ACTIVITY> Copy out the lines of the records below, and only those lines, from the one with "1. **Missing Required" through the one with "2. **Constraint Violations**", exactly as they appear.

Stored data

===

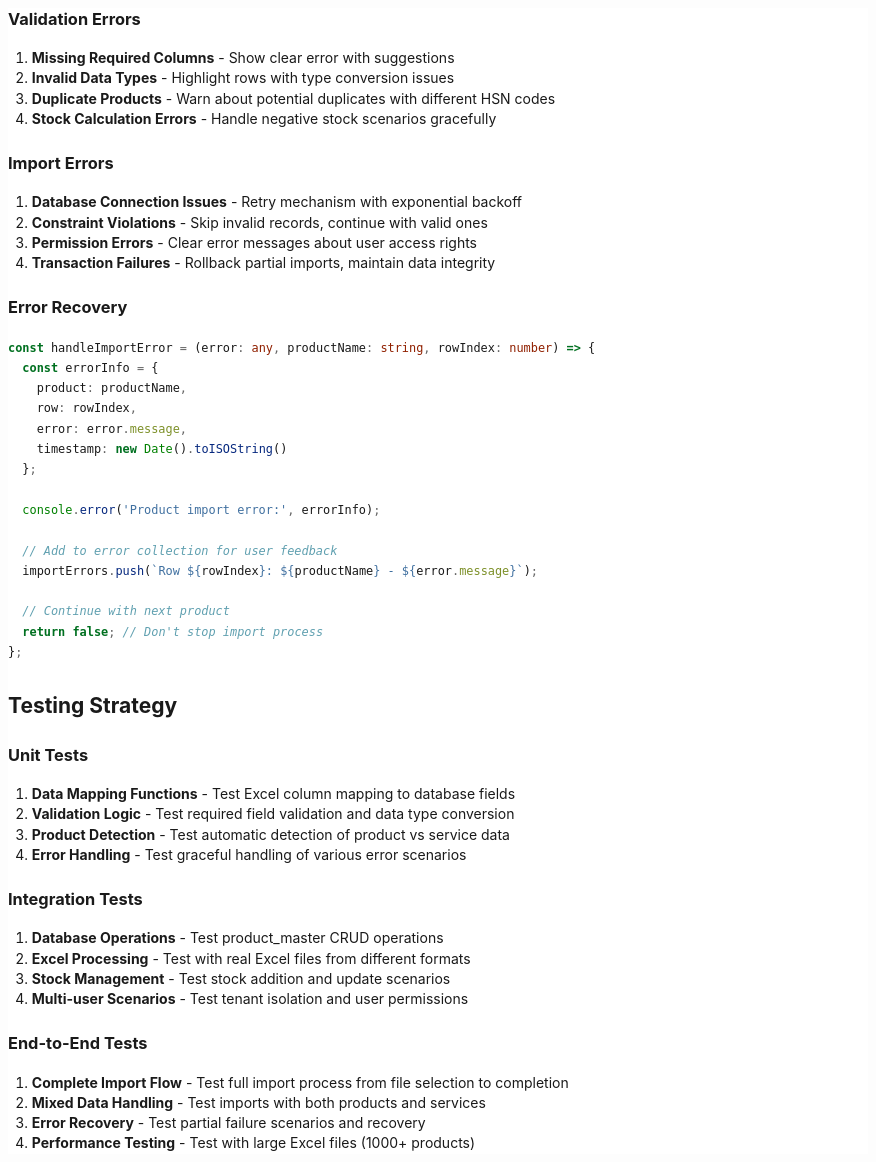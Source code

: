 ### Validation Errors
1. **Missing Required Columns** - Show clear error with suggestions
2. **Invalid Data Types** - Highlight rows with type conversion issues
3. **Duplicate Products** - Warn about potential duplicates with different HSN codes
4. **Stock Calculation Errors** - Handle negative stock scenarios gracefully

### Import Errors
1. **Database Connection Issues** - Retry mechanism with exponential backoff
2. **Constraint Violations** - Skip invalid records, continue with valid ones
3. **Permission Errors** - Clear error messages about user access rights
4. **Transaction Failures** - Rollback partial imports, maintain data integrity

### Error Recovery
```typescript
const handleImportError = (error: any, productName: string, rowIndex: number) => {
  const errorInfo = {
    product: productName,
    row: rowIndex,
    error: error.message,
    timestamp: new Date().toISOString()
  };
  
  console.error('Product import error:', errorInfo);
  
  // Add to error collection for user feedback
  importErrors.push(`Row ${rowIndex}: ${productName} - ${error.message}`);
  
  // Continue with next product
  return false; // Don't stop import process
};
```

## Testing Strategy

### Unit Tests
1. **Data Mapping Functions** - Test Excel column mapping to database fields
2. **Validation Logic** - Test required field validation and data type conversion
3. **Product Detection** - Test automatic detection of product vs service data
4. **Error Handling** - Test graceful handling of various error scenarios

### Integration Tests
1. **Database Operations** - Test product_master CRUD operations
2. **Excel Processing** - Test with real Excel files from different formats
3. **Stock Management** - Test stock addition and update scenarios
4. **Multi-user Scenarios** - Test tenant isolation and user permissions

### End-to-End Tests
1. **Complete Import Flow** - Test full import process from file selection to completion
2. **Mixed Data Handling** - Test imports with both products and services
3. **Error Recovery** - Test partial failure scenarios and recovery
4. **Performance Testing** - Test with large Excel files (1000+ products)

===

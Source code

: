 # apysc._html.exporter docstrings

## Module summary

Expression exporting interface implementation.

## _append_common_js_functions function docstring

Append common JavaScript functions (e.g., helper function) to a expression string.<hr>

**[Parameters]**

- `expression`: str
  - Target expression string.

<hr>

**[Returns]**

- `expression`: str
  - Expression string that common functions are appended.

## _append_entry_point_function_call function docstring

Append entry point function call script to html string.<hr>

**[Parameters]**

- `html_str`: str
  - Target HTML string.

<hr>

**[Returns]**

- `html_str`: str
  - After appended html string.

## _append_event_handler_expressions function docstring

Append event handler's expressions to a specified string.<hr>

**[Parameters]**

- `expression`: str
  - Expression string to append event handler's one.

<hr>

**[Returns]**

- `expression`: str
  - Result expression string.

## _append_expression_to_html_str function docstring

===

TASK ANSWER>
1. **Missing Required Columns** - Show clear error with suggestions
2. **Invalid Data Types** - Highlight rows with type conversion issues
3. **Duplicate Products** - Warn about potential duplicates with different HSN codes
4. **Stock Calculation Errors** - Handle negative stock scenarios gracefully

### Import Errors
1. **Database Connection Issues** - Retry mechanism with exponential backoff
2. **Constraint Violations** - Skip invalid records, continue with valid ones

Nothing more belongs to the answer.